Shaw’s attitude toward his mother involves filial affection alongside an appreciation of her sense of humor and her inclination towards humbleness. By casting her cremation as a “merry episode” and colorfully detailing the procedure, Shaw playfully diminishes the importance of the physical occurrences. This draws the reader’s attention toward the spiritual, or emotional, feelings for this mother, and his use of her as an imaginary viewer of the kitchen scene strengthens his charaterization of her. The fact that his mother is “present” and watching the process shows that Shaw feels she remains spiritually alive, and her “shaking laughter” and joke about the heaps of ash illustrates her sense of humor and self-deprecation while amplifying the power of her spiritual presence. “O grave, where is thy victory?” says Shaw to defy the implication that his mother’s spirit might also die with her physical death. Shaw’s style and approach demonstrate conclusively that his mother’s happy qualities remain with him and that he views the cremation as an attractive, if unimportant stage in her life.

SCORING COMMENTARY: The length of an essay is rarely a reason for scoring what is written; but it may, as with this one, mark a commendable exuberance in the act of writing. A longish essay, it is inevitably repetitive at times, but seen as a first draft it is a fine performance.

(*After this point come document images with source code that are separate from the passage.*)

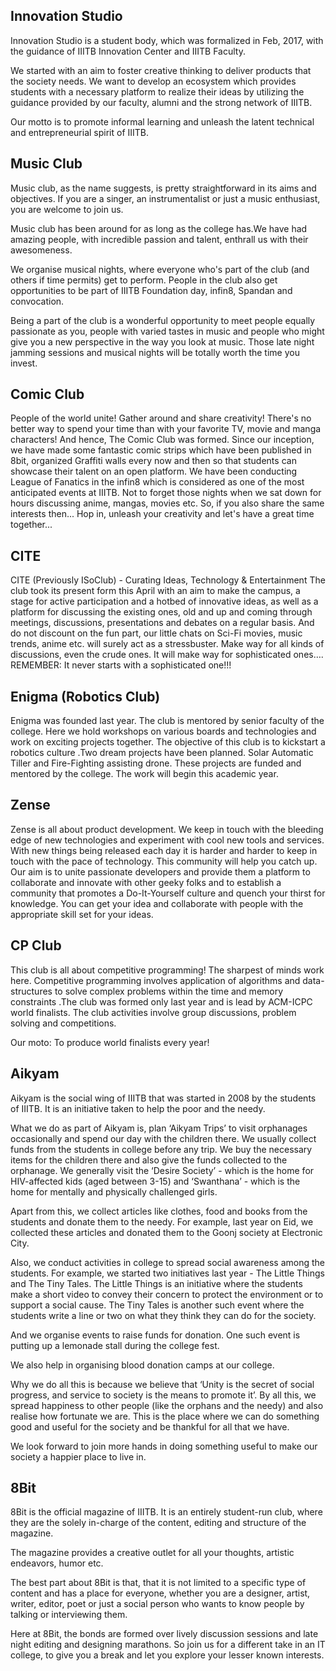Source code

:
## Innovation Studio

Innovation Studio is a student body, which was formalized in Feb, 2017, with the guidance of IIITB Innovation Center and IIITB Faculty.


We started with an aim to foster creative thinking to deliver products that the society needs. We want to develop an ecosystem which provides students with a necessary platform to realize their ideas by utilizing the guidance provided by our faculty, alumni and the strong network of IIITB.


Our motto is to promote informal learning and unleash the latent technical and entrepreneurial spirit of IIITB.

## Music Club

Music club, as the name suggests, is pretty straightforward in its aims and objectives. If you are a singer, an instrumentalist or just a music enthusiast, you are welcome to join us.

Music club has been around for as long as the college has.We have had amazing people, with incredible passion and talent, enthrall us with their awesomeness.

We organise musical nights, where everyone who's part of the club (and others if time permits) get to perform. People in the club also get opportunities to be part of IIITB Foundation day, infin8, Spandan and convocation.

Being a part of the club is a wonderful opportunity to meet people equally passionate as you, people with varied tastes in music and people who might give you a new perspective in the way you look at music. Those late night jamming sessions and musical nights will be totally worth the time you invest.

## Comic Club
People of the world unite! Gather around and share creativity! There's no better way to spend your time than with your favorite TV, movie and manga characters! And hence, The Comic Club was formed. Since our inception, we have made some fantastic comic strips which have been published in 8bit, organized Graffiti walls every now and then so that students can showcase their talent on an open platform. We have been conducting League of Fanatics in the infin8 which is considered as one of the most anticipated events at IIITB. Not to forget those nights when we sat down for hours discussing anime, mangas, movies etc. So, if you also share the same interests then...
Hop in, unleash your creativity and let's have a great time together...

## CITE

CITE (Previously ISoClub) - Curating Ideas, Technology & Entertainment
The club took its present form this April with an aim to make the campus, a stage for active participation and a hotbed of innovative ideas, as well as a platform for discussing the existing ones, old and up and coming through meetings, discussions, presentations and debates on a regular basis. And do not discount on the fun part, our little chats on Sci-Fi movies, music trends, anime etc. will surely act as a stressbuster. Make way for all kinds of discussions, even the crude ones. It will make way for sophisticated ones….
REMEMBER: It never starts with a sophisticated one!!!

## Enigma (Robotics Club)

Enigma was founded last year. The club is mentored by senior faculty of the college. Here we hold workshops on various boards and technologies and work on exciting projects together. The objective of this club is to kickstart a robotics culture .Two dream projects have been planned. Solar Automatic Tiller and Fire-Fighting assisting drone. These projects are funded and mentored by the college. The work will begin this academic year.

## Zense

Zense is all about product development. We keep in touch with the bleeding edge of new technologies and experiment with cool new tools and services. With new things being released each day it is harder and harder to keep in touch with the pace of technology. This community will help you catch up. Our aim is to unite passionate developers and provide them a platform to collaborate and innovate with other geeky folks and to establish a community that promotes a Do-It-Yourself culture and quench your thirst for knowledge. You can get your idea and collaborate with people with the appropriate skill set for your ideas.

## CP Club

This club is all about competitive programming! The sharpest of minds work here. Competitive programming involves application of algorithms and data-structures to solve complex problems within the time and memory constraints .The club was formed only last year and is lead by ACM-ICPC world finalists. The club activities involve group discussions, problem solving and competitions.  

Our moto: To produce world finalists every year!

## Aikyam

Aikyam is the social wing of IIITB that was started in 2008 by the students of IIITB. It is an initiative taken to help the poor and the needy.

What we do as part of Aikyam is, plan ‘Aikyam Trips’ to visit orphanages occasionally and spend our day with the children there. We usually collect funds from the students in college before any trip. We buy the necessary items for the children there and also give the funds collected to the orphanage. We generally visit the ‘Desire Society’ - which is the home for HIV-affected kids (aged between 3-15) and ‘Swanthana’ - which is the home for mentally and physically challenged girls.

Apart from this, we collect articles like clothes, food and books from the students and donate them to the needy. For example, last year on Eid, we collected these articles and donated them to the Goonj society at Electronic City.

Also, we conduct activities in college to spread social awareness among the students. For example, we started two initiatives last year - The Little Things and The Tiny Tales. The Little Things is an initiative where the students make a short video to convey their concern to protect the environment or to support a social cause. The Tiny Tales is another such event where the students write a line or two on what they think they can do for the society.

And we organise events to raise funds for donation. One such event is putting up a lemonade stall during the college fest.

We also help in organising blood donation camps at our college.

Why we do all this is because we believe that ‘Unity is the secret of social progress, and service to society is the means to promote it’. By all this, we spread happiness to other people (like the orphans and the needy) and also realise how fortunate we are. This is the place where we can do something good and useful for the society and be thankful for all that we have.  

We look forward to join more hands in doing something useful to make our society a happier place to live in.

## 8Bit

8Bit is the official magazine of IIITB. It is an entirely student-run club, where they are the solely in-charge of the content, editing and structure of the magazine.

The magazine provides a creative outlet for all your thoughts, artistic endeavors, humor etc.

The best part about 8Bit is that, that it is not limited to a specific type of content and has a place for everyone, whether you are a designer, artist, writer, editor, poet or just a social person who wants to know people by talking or interviewing them.

Here at 8Bit, the bonds are formed over lively discussion sessions and late night editing and designing marathons.
So join us for a different take in an IT college, to give you a break and let you explore your lesser known interests.
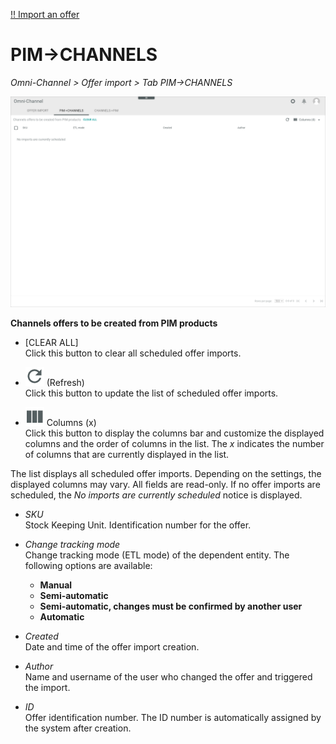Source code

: [!! Import an offer](../Operation/02_ImportOffers.md)

[comment]: <> (S. Ticket ACD-736. Operation chapter noch in progress)

# PIM->CHANNELS

*Omni-Channel > Offer import > Tab PIM->CHANNELS*

![PIM->CHANNELS](../../Assets/Screenshots/Channels/OfferImport/PIMChannels/PIMChannels.png "[PIM->CHANNELS]")

**Channels offers to be created from PIM products**	

- [CLEAR ALL]  
  Click this button to clear all scheduled offer imports.

[comment]: <> (Bedeutung von CLEAR hier? Delete? Auf DE = ALLE LEEREN)

[comment]: <> (Scheduled offer imports? Channels offers to be created from PIM products)

- ![Refresh](../../Assets/Icons/Refresh01.png "[Refresh]") (Refresh)   
  Click this button to update the list of scheduled offer imports.

- ![Columns](../../Assets/Icons/Columns.png "[Columns]") Columns (x)   
  Click this button to display the columns bar and customize the displayed columns and the order of columns in the list. The *x* indicates the number of columns that are currently displayed in the list.


The list displays all scheduled offer imports. Depending on the settings, the displayed columns may vary. All fields are read-only. If no offer imports are scheduled, the *No imports are currently scheduled* notice is displayed. 


- *SKU*  
   Stock Keeping Unit. Identification number for the offer.

- *Change tracking mode*  
  Change tracking mode (ETL mode) of the dependent entity. The following options are available:  
  - **Manual**  
  - **Semi-automatic**  
  - **Semi-automatic, changes must be confirmed by another user**   
  - **Automatic**  

- *Created*  
  Date and time of the offer import creation.

- *Author*	
  Name and username of the user who changed the offer and triggered the import.

[comment]: <> (oder eher: user who triggered the import)

- *ID*  
  Offer identification number. The ID number is automatically assigned by the system after creation.

[comment]: <> (offer oder offer import identification number? Vgl. Offer ID / ID + comment in 03a_ScheduledUploads.md)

The first paragraph begins a complex syntactical pattern that manages to introduce all the writer’s major concerns. It then turns to tick off in a business-like manner, the letter’s diction, syntax, and rhetoric. The last sentence, with a nice insight, argues that aspects of the description of cremation “enable” Shaw to “preserve” (a not inappropriate word) the character of his mother and their relationship. The second paragraph turns to the letter’s larger narrative structure and demonstrates, again, how the narration of the first part is complemented by the introduction of the mother’s ironic commentary in the second. The third paragraph turns to diction, and although the critical vocabulary is somewhat less than effective, terms like “surprising” and “unusual” mark a good start toward describing the cremation and its culinary conclusion. By the fourth paragraph the student has begun to reconsider the earlier term, “philosophical,” and to substitute “spiritual and emotional” for what needs to be identified in Shaw’s attitude. As the writer turns to that topic, Shaw’s dramatic skill is hinted at with the description of him “casting her cremation as a ‘merry episode’, “and with a little revision, the student might well have seen how well the word “playfully” works in the paragraph. A responsive reader and a sensitive writer like this one warrants recognition

THE ASSIGNMENT: USING WHAT YOU NOW KNOW, PLEASE REWRITE, REVISE AND/OR EDIT YOUR IN-CLASS TIMED WRITE AND SUBMIT TO TURNITIN.COM by Monday at midnight. While you can take hints from the essay(s) you’ve read here, your work must be your own and plagiarism will result in a zero on the assignment. Be amazing!